Another key support system for Atticus and his family was Cincinnati Children’s Child Life Program, which provides care that goes beyond medical expertise. The program’s certified child life specialists have significant clinical expertise in the developmental impact of illness and injury. Their role is to support families and provide opportunities for patients (and, often, their siblings) to engage in play-based activities that promote coping and normalization.

Carley Larkin, a child life specialist in the Proton Therapy Center, recalls being struck by Atticus’ intelligence the first time she met him, laughing that he’d used five words she had to look up later. “Atticus probably could end up having a better understanding of proton therapy than I do myself,” she said, adding that he was still scared, and he still needed a support person.

Maria remembers going to one of Atticus’ first proton therapy treatments and being hugged by Larkin. 

“Obviously, she could see on my face just the fear that was gripping me, and she just turned right around and bear-hugged me,” Maria said. “She just stopped and recognized my heart was breaking and did what she could to comfort me. It’s a core memory of mine. It solidified a lifelong relationship that we will forever have with Cincinnati Children’s.”

'Merely a Chapter' of Atticus’ Life Story 

After six weeks and 30 proton therapy treatments, Atticus and his family returned home.

Before they left the Proton Therapy Center, though, Atticus celebrated the end of his treatment with a bell-ringing ceremony in the lobby and added a pin to a world map on the wall, indicating his home in Nashville. The map includes pins marking the hometowns of all the kids who’ve gone through this highly specialized, advanced treatment at the center—a number surpassing 750 since its opening in 2016. And the center’s experts continuously work to develop other innovative and life-saving therapies.
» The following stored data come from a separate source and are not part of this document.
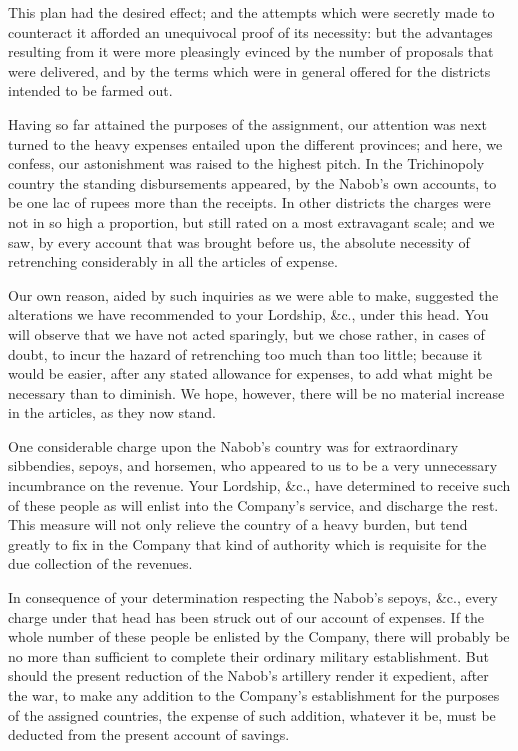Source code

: This plan had the desired effect; and the attempts which were secretly made to counteract it afforded an unequivocal proof of its necessity: but the advantages resulting from it were more pleasingly evinced by the number of proposals that were delivered, and by the terms which were in general offered for the districts intended to be farmed out.

Having so far attained the purposes of the assignment, our attention was next turned to the heavy expenses entailed upon the different provinces; and here, we confess, our astonishment was raised to the highest pitch. In the Trichinopoly country the standing disbursements appeared, by the Nabob's own accounts, to be one lac of rupees more than the receipts. In other districts the charges were not in so high a proportion, but still rated on a most extravagant scale; and we saw, by every account that was brought before us, the absolute necessity of retrenching considerably in all the articles of expense.

Our own reason, aided by such inquiries as we were able to make, suggested the alterations we have recommended to your Lordship, \&c., under this head. You will observe that we have not acted sparingly, but we chose rather, in cases of doubt, to incur the hazard of retrenching too much than too little; because it would be easier, after any stated allowance for expenses, to add what might be necessary than to diminish. We hope, however, there will be no material increase in the articles, as they now stand.

One considerable charge upon the Nabob's country was for extraordinary sibbendies, sepoys, and horsemen, who appeared to us to be a very unnecessary incumbrance on the revenue. Your Lordship, \&c., have determined to receive such of these people as will enlist into the Company's service, and discharge the rest. This measure will not only relieve the country of a heavy burden, but tend greatly to fix in the Company that kind of authority which is requisite for the due collection of the revenues.

In consequence of your determination respecting the Nabob's sepoys, \&c., every charge under that head has been struck out of our account of expenses. If the whole number of these people be enlisted by the Company, there will probably be no more than sufficient to complete their ordinary military establishment. But should the present reduction of the Nabob's artillery render it expedient, after the war, to make any addition to the Company's establishment for the purposes of the assigned countries, the expense of such addition, whatever it be, must be deducted from the present account of savings.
“When you look at the map and see pins all over, [you know] there is a draw for families to come here,” Maria said. “Every single one of those pins represents the larger family of Cincinnati Children’s.”

“This is certainly not the ending within his book, just merely a chapter,” Maria said of Atticus’ life journey. “Our family’s here to provide hope [for others] that there’s so much more beautiful life ahead that’s possible.”

Maria now looks back on the time following Atticus’ diagnosis and the early days of his treatment, when she constantly asked why him and why their family, and knows she’s found the answer.

“I would have given anything, anything to have seen a child, like Atticus, two years out of that first portion of treatment being a normal kid, walking to the bus stop, studying for his accelerated math test, on the Science Olympiad team,” she said. “I did not know that was going to be possible. And if I can provide just a little bit of hope for another parent to cling to, then that’s the reason this happened. That’s it right there. That’s the why. [We were meant to be] that glimmer of hope.”